Pauline Peyrade, autrice, metteuse en scène et, depuis 2019, coresponsable avec Marion Aubert du département Écrivain.es-Dramaturges de l’ENSATT (École nationale supérieure des arts et techniques du théâtre) à Lyon, a fait des études de littérature, puis un master de mise en scène à la Royal Academy of Dramatic Art de Londres. Cet ancrage à l’intersection de l’écriture et du plateau trace un chemin très personnel qui l’amène à travailler dans un entre-deux qui est aussi l’exact lieu de création de Das Plateau. Pauline Peyrade a commencé par écrire des textes dramatiques (publiés aux Solitaires Intempestifs), régulièrement montés par des artistes importants de la scène contemporaine, Cyril Teste, Anne Théron et, bien sûr, Céleste Germe qui a notamment créé Bois impériaux (2016) au Poche en Suisse en 2018, avant une tournée en France.

Publié en 2017, Poings remporte le Prix des lycéens Bernard-Marie Koltès 2019 (créé par le Théâtre National de Strasbourg). Aux côtés de la circassienne et metteuse en scène, Justine Berthillot (avec qui elle fonde en 2016 la Compagnie Morgane), elle crée le spectacle en 2018 au Préau, Centre Dramatique National de Normandie. Son texte À la carabine, suivi de Cheveux d'été, a remporté le Grand Prix de Littérature dramatique Artcena en 2020. Des femmes qui nagent, paru en 2023, est son dernier texte dramatique publié à ce jour.
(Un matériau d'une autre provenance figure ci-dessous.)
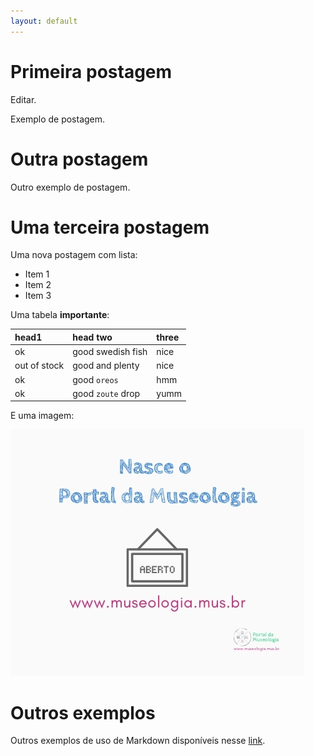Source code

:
 ```yaml
---
layout: default
---
```


# Primeira postagem

Editar.

Exemplo de postagem.

# Outra postagem

Outro exemplo de postagem.

# Uma terceira postagem

Uma nova postagem com lista:

* Item 1
* Item 2
* Item 3

Uma tabela **importante**:

| head1        | head two          | three |
|:-------------|:------------------|:------|
| ok           | good swedish fish | nice  |
| out of stock | good and plenty   | nice  |
| ok           | good `oreos`      | hmm   |
| ok           | good `zoute` drop | yumm  |

E uma imagem:

![Post](/assets/images/post_inauguracao.jpg)

# Outros exemplos

Outros exemplos de uso de Markdown disponíveis nesse [link](./exemplos).
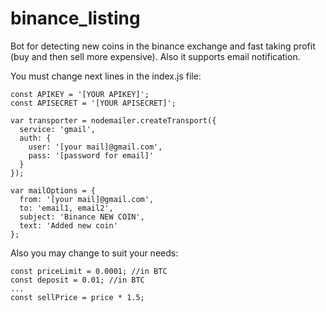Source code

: # binance_listing

Bot for detecting new coins in the binance exchange and fast taking profit (buy and then sell more expensive). Also it supports email notification.

You must change next lines in the index.js file:
```
const APIKEY = '[YOUR APIKEY]';
const APISECRET = '[YOUR APISECRET]';

var transporter = nodemailer.createTransport({
  service: 'gmail',
  auth: {
    user: '[your mail]@gmail.com',
    pass: '[password for email]'
  }
});

var mailOptions = {
  from: '[your mail]@gmail.com',
  to: 'email1, email2',
  subject: 'Binance NEW COIN',
  text: 'Added new coin'
};

```

Also you may change to suit your needs:
```
const priceLimit = 0.0001; //in BTC
const deposit = 0.01; //in BTC
...
const sellPrice = price * 1.5;
```
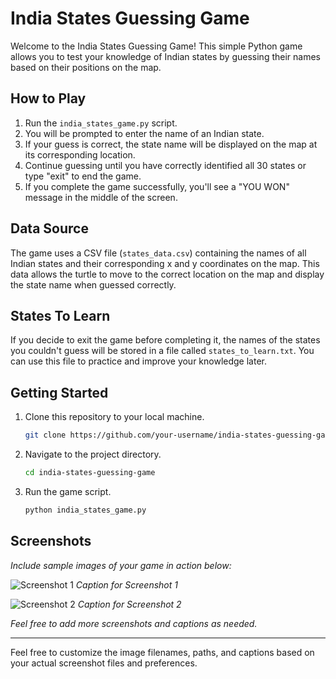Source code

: # India States Guessing Game

Welcome to the India States Guessing Game! This simple Python game allows you to test your knowledge of Indian states by guessing their names based on their positions on the map.

## How to Play

1. Run the `india_states_game.py` script.
2. You will be prompted to enter the name of an Indian state.
3. If your guess is correct, the state name will be displayed on the map at its corresponding location.
4. Continue guessing until you have correctly identified all 30 states or type "exit" to end the game.
5. If you complete the game successfully, you'll see a "YOU WON" message in the middle of the screen.

## Data Source

The game uses a CSV file (`states_data.csv`) containing the names of all Indian states and their corresponding x and y coordinates on the map. This data allows the turtle to move to the correct location on the map and display the state name when guessed correctly.

## States To Learn

If you decide to exit the game before completing it, the names of the states you couldn't guess will be stored in a file called `states_to_learn.txt`. You can use this file to practice and improve your knowledge later.

## Getting Started

1. Clone this repository to your local machine.

    ```bash
    git clone https://github.com/your-username/india-states-guessing-game.git
    ```

2. Navigate to the project directory.

    ```bash
    cd india-states-guessing-game
    ```

3. Run the game script.

    ```bash
    python india_states_game.py
    ```

## Screenshots

*Include sample images of your game in action below:*

![Screenshot 1](screenshots/screenshot1.png)
*Caption for Screenshot 1*

![Screenshot 2](screenshots/screenshot2.png)
*Caption for Screenshot 2*

*Feel free to add more screenshots and captions as needed.*

---

Feel free to customize the image filenames, paths, and captions based on your actual screenshot files and preferences.
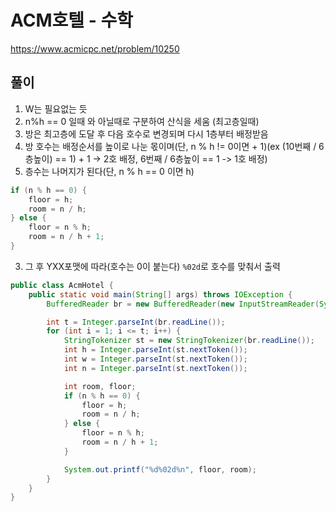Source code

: # ACM호텔 - 수학
https://www.acmicpc.net/problem/10250

## 풀이
1. W는 필요없는 듯
2. n%h == 0 일때 와 아닐때로 구분하여 산식을 세움 (최고층일때)
3. 방은 최고층에 도달 후 다음 호수로 변경되며 다시 1층부터 배정받음
4. 방 호수는 배정순서를 높이로 나눈 몫이며(단, n % h != 0이면 + 1)(ex (10번째 / 6층높이) == 1) + 1 -> 2호 배정, 6번째 / 6층높이 == 1 -> 1호 배정)
5. 층수는 나머지가 된다(단, n % h == 0 이면 h)
```java
if (n % h == 0) {
    floor = h;
    room = n / h;
} else {
    floor = n % h;
    room = n / h + 1;
}
```
3. 그 후 YXX포맷에 따라(호수는 0이 붙는다) `%02d`로 호수를 맞춰서 출력

```java
public class AcmHotel {
    public static void main(String[] args) throws IOException {
        BufferedReader br = new BufferedReader(new InputStreamReader(System.in));

        int t = Integer.parseInt(br.readLine());
        for (int i = 1; i <= t; i++) {
            StringTokenizer st = new StringTokenizer(br.readLine());
            int h = Integer.parseInt(st.nextToken());
            int w = Integer.parseInt(st.nextToken());
            int n = Integer.parseInt(st.nextToken());

            int room, floor;
            if (n % h == 0) {
                floor = h;
                room = n / h;
            } else {
                floor = n % h;
                room = n / h + 1;
            }

            System.out.printf("%d%02d%n", floor, room);
        }
    }
}

```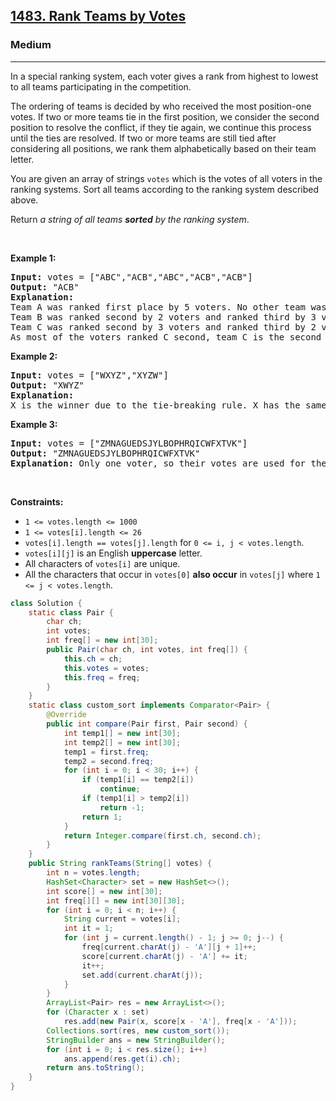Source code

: <h2><a href="https://leetcode.com/problems/rank-teams-by-votes">1483. Rank Teams by Votes</a></h2><h3>Medium</h3><hr><p>In a special ranking system, each voter gives a rank from highest to lowest to all teams participating in the competition.</p>

<p>The ordering of teams is decided by who received the most position-one votes. If two or more teams tie in the first position, we consider the second position to resolve the conflict, if they tie again, we continue this process until the ties are resolved. If two or more teams are still tied after considering all positions, we rank them alphabetically based on their team letter.</p>

<p>You are given an array of strings <code>votes</code> which is the votes of all voters in the ranking systems. Sort all teams according to the ranking system described above.</p>

<p>Return <em>a string of all teams <strong>sorted</strong> by the ranking system</em>.</p>

<p>&nbsp;</p>
<p><strong class="example">Example 1:</strong></p>

<pre>
<strong>Input:</strong> votes = [&quot;ABC&quot;,&quot;ACB&quot;,&quot;ABC&quot;,&quot;ACB&quot;,&quot;ACB&quot;]
<strong>Output:</strong> &quot;ACB&quot;
<strong>Explanation:</strong> 
Team A was ranked first place by 5 voters. No other team was voted as first place, so team A is the first team.
Team B was ranked second by 2 voters and ranked third by 3 voters.
Team C was ranked second by 3 voters and ranked third by 2 voters.
As most of the voters ranked C second, team C is the second team, and team B is the third.
</pre>

<p><strong class="example">Example 2:</strong></p>

<pre>
<strong>Input:</strong> votes = [&quot;WXYZ&quot;,&quot;XYZW&quot;]
<strong>Output:</strong> &quot;XWYZ&quot;
<strong>Explanation:</strong>
X is the winner due to the tie-breaking rule. X has the same votes as W for the first position, but X has one vote in the second position, while W does not have any votes in the second position. 
</pre>

<p><strong class="example">Example 3:</strong></p>

<pre>
<strong>Input:</strong> votes = [&quot;ZMNAGUEDSJYLBOPHRQICWFXTVK&quot;]
<strong>Output:</strong> &quot;ZMNAGUEDSJYLBOPHRQICWFXTVK&quot;
<strong>Explanation:</strong> Only one voter, so their votes are used for the ranking.
</pre>

<p>&nbsp;</p>
<p><strong>Constraints:</strong></p>

<ul>
	<li><code>1 &lt;= votes.length &lt;= 1000</code></li>
	<li><code>1 &lt;= votes[i].length &lt;= 26</code></li>
	<li><code>votes[i].length == votes[j].length</code> for <code>0 &lt;= i, j &lt; votes.length</code>.</li>
	<li><code>votes[i][j]</code> is an English <strong>uppercase</strong> letter.</li>
	<li>All characters of <code>votes[i]</code> are unique.</li>
	<li>All the characters that occur in <code>votes[0]</code> <strong>also occur</strong> in <code>votes[j]</code> where <code>1 &lt;= j &lt; votes.length</code>.</li>
</ul>

```java
class Solution {
    static class Pair {
        char ch;
        int votes;
        int freq[] = new int[30];
        public Pair(char ch, int votes, int freq[]) {
            this.ch = ch;
            this.votes = votes;
            this.freq = freq;
        }
    }
    static class custom_sort implements Comparator<Pair> {
        @Override
        public int compare(Pair first, Pair second) {
            int temp1[] = new int[30];
            int temp2[] = new int[30];
            temp1 = first.freq;
            temp2 = second.freq;
            for (int i = 0; i < 30; i++) {
                if (temp1[i] == temp2[i])
                    continue;
                if (temp1[i] > temp2[i])
                    return -1;
                return 1;
            }
            return Integer.compare(first.ch, second.ch);
        }
    }
    public String rankTeams(String[] votes) {
        int n = votes.length;
        HashSet<Character> set = new HashSet<>();
        int score[] = new int[30];
        int freq[][] = new int[30][30];
        for (int i = 0; i < n; i++) {
            String current = votes[i];
            int it = 1;
            for (int j = current.length() - 1; j >= 0; j--) {
                freq[current.charAt(j) - 'A'][j + 1]++;
                score[current.charAt(j) - 'A'] += it;
                it++;
                set.add(current.charAt(j));
            }
        }
        ArrayList<Pair> res = new ArrayList<>();
        for (Character x : set)
            res.add(new Pair(x, score[x - 'A'], freq[x - 'A']));
        Collections.sort(res, new custom_sort());
        StringBuilder ans = new StringBuilder();
        for (int i = 0; i < res.size(); i++)
            ans.append(res.get(i).ch);
        return ans.toString();
    }
}
```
Mais Pauline Peyrade n’écrit pas que du théâtre : l’âge de détruire (Minuit, 2023) obtient Goncourt du premier roman. Elle l’a mis en scène avec sa compagnie en janvier dernier sur la scène nationale du Mans Les Quinconces et L’Espal. On a pu le voir au Théâtre ouvert (Paris 20ème) en mars.

 

Céleste Germe et Maëlys Ricordeau, ont co-fondé le collectif Das Plateau en 2008 avec Jacob Stambach, (auteur/compositeur) et Jacques Albert (auteur/danseur). Metteuse en scène, réalisatrice, dramaturge, Céleste Germe est aussi formatrice dans des écoles supérieures d’art dramatique en France et à l’étranger. Elle a même été architecte : on en trouve d’ailleurs des traces singulières dans son travail scénique. Maëlys Ricordeau, comédienne au sein du collectif Das Plateau, travaille aussi pour le cinéma, notamment dans des court-métrages, à la radio ou à la télévision, et dans le milieu de l’art contemporain.

Toutes deux développent une écriture scénique hybride qui mêle théâtre, littérature, musique et arts visuels pour faire émerger au plateau une dimension sensible, qui donne à voir la violence, les non-dits, le tragique même de l’existence, sans pourtant verser dans un nihilisme ; au contraire, leur écriture cherche à reconstruire un champ de possibles et donc d’espoirs.

Depuis quelques années, leurs projets ont trait à des sujets liés au féminin, à partir de textes d’autrices (Marie Darrieussecq, Pauline Peyrade ou Milène Tournier), des écritures à la fois fortes et complexes formellement : autant de défis pour le plateau lorsqu’il s’agit – comme elles le font – de donner à voir une réalité non figée, éminemment dynamique, qui recèle plusieurs strates et se voit systématiquement reconfigurée pour penser la complexité de notre monde et de nos vies.

Dans ce spectacle, elles accueillent Antoine Oppenheim, le rôle masculin, qui, après une formation d’acteur à l’ERACM à Marseille, a joué sous la direction de metteurs en scène comme Jean-Pierre Vincent, Jean-Louis Martinelli, Jan Fabre ou Galin Stoev. Puis a fondé en 2008 le Collectif Ildi! Eldi avec Sophie Cattani où il travaille en tant qu’acteur, metteur en scène, vidéaste et dramaturge. On l’a aussi vu au cinéma, notamment dans Transit de Christian Petzold en 2018.




"Poings" (c) Simon Gosselin

 

Le travail de Das Plateau est mis à l’honneur, ce printemps, au Théâtre Silvia Monfort avec deux spectacles : Poings et Le Petit Chaperon rouge (à partir de 5 ans), preuve qu’il sait s’adresser à un public large et varié. On le voit, la nouvelle direction du Théâtre Silvia Monfort (Ninon Leclère et Jean-Baptiste Pasquier) mérite toute notre attention : la programmation de cette saison le prouve.